- TASK -
Your task is to copy the stretch of lines in the records below that begins with the line containing "- 🔭 I’m currently working on ..." and ends with the line containing "Server Dependencies )", exactly as written, with nothing added.

- SOURCE RECORDS -
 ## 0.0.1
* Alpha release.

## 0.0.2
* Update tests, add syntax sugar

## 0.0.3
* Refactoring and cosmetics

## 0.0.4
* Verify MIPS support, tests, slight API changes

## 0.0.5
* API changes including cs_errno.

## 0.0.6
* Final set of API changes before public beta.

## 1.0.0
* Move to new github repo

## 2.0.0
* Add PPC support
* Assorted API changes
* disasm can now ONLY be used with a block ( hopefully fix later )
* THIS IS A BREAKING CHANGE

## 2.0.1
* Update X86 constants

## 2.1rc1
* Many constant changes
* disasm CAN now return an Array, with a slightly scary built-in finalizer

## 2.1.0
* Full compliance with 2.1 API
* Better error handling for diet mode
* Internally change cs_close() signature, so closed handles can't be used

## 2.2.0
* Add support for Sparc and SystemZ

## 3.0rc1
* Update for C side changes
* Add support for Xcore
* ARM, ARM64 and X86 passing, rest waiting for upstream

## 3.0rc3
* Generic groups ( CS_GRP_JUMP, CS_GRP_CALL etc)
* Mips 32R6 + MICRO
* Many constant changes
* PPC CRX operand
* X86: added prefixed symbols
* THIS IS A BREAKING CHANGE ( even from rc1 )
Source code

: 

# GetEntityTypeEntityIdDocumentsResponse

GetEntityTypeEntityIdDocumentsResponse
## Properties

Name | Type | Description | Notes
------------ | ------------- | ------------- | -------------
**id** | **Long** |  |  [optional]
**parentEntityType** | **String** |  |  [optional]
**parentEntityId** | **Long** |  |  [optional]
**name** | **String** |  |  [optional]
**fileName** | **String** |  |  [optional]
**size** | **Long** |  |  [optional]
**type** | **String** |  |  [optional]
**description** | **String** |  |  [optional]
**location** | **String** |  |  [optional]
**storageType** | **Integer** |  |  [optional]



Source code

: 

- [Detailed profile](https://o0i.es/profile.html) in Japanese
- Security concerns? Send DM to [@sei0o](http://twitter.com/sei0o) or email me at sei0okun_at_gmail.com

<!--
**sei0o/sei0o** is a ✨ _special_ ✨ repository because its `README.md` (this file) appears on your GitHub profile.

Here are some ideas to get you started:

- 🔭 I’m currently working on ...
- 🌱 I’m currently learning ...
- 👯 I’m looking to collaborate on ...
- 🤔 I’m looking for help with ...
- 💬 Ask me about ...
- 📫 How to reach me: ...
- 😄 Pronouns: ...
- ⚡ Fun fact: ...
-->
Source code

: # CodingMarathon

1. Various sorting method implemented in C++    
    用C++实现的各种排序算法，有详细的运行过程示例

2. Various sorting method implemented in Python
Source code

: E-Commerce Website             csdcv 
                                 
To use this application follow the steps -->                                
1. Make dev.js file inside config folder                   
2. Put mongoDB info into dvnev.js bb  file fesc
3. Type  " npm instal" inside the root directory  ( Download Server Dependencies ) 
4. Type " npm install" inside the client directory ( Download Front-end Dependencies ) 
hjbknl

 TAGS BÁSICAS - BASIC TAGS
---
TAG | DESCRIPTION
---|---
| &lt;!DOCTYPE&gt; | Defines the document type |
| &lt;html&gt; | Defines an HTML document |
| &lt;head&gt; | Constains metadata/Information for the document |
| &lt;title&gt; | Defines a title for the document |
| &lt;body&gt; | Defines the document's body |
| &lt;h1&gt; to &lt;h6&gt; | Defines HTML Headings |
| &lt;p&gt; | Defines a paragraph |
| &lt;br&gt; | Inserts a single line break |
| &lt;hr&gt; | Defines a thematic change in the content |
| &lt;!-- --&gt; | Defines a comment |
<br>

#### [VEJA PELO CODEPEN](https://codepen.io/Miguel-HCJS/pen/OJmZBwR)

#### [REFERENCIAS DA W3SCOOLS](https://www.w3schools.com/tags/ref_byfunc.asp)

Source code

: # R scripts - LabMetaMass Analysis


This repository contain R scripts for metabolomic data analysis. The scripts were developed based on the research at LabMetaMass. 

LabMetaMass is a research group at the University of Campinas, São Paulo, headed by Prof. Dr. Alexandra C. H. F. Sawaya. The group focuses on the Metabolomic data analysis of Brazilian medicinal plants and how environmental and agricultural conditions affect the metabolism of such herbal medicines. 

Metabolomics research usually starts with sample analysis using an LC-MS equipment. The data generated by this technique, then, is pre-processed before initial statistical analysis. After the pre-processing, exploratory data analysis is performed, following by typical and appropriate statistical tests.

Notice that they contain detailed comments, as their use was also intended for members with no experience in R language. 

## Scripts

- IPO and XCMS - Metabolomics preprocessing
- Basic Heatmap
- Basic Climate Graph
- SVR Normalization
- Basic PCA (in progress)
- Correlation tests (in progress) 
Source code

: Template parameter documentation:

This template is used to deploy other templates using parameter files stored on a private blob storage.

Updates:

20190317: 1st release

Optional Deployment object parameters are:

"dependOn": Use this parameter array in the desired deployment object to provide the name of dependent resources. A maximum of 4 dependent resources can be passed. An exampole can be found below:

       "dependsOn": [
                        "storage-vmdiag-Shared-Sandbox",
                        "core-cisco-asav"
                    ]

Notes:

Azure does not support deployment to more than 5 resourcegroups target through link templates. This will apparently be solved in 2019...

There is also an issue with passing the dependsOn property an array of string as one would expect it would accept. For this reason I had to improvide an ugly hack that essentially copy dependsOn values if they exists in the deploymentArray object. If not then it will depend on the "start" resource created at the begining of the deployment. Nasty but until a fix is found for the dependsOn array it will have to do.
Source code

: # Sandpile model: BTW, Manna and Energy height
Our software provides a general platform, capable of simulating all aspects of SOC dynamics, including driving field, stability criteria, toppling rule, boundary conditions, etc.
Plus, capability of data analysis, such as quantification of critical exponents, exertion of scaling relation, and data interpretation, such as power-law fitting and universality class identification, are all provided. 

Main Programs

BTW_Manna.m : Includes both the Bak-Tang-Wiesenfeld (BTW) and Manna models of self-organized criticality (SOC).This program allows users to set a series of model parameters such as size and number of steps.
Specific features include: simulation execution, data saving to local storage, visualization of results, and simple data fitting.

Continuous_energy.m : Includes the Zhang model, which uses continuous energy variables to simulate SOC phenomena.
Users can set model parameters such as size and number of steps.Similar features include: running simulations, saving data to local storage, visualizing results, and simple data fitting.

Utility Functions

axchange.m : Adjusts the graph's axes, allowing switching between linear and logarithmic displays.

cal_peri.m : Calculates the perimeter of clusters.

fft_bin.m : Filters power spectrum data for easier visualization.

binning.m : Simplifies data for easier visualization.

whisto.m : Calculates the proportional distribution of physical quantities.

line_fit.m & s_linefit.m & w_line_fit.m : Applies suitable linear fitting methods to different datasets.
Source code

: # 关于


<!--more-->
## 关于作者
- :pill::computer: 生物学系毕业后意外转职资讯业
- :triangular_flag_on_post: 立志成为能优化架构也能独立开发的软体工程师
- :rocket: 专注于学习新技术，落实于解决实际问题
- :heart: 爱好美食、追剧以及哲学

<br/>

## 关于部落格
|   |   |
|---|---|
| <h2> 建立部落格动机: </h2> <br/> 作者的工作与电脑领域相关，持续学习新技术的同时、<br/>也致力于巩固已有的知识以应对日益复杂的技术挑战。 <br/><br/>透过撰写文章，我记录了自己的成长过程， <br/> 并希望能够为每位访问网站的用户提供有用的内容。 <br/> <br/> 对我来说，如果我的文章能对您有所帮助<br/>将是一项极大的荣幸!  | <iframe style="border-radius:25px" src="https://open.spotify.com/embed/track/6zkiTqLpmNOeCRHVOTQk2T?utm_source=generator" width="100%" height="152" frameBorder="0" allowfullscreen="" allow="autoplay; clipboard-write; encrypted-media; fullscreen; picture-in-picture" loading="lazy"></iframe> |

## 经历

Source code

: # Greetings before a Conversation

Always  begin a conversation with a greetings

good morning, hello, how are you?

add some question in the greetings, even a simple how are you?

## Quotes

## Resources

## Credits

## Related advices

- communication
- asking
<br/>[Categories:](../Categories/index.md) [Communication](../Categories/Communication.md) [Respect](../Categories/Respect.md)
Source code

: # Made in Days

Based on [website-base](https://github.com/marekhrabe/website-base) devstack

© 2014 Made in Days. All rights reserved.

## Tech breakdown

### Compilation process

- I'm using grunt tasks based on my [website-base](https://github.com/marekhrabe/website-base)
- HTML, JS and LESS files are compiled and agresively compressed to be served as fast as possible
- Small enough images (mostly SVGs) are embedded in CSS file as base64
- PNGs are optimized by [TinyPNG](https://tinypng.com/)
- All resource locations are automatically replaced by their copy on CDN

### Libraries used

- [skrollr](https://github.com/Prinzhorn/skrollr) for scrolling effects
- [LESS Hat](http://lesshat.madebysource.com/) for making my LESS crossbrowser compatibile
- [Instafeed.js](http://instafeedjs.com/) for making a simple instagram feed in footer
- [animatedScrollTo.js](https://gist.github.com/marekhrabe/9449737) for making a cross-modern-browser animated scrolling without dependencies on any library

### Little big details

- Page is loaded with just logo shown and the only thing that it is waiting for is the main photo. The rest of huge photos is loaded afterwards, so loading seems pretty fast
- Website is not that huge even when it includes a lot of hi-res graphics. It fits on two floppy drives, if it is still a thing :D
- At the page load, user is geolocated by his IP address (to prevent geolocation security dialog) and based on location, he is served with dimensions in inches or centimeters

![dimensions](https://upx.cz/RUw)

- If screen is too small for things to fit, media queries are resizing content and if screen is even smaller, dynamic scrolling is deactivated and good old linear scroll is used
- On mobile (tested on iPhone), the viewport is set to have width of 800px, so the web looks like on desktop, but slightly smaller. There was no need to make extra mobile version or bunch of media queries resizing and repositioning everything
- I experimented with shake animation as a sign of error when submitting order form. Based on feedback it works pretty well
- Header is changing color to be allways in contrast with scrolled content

- RESPONSE -
- 🔭 I’m currently working on ...
- 🌱 I’m currently learning ...
- 👯 I’m looking to collaborate on ...
- 🤔 I’m looking for help with ...
- 💬 Ask me about ...
- 📫 How to reach me: ...
- 😄 Pronouns: ...
- ⚡ Fun fact: ...
-->
Source code

: # CodingMarathon

1. Various sorting method implemented in C++    
    用C++实现的各种排序算法，有详细的运行过程示例

2. Various sorting method implemented in Python
Source code

: E-Commerce Website             csdcv 
                                 
To use this application follow the steps -->                                
1. Make dev.js file inside config folder                   
2. Put mongoDB info into dvnev.js bb  file fesc
3. Type  " npm instal" inside the root directory  ( Download Server Dependencies ) 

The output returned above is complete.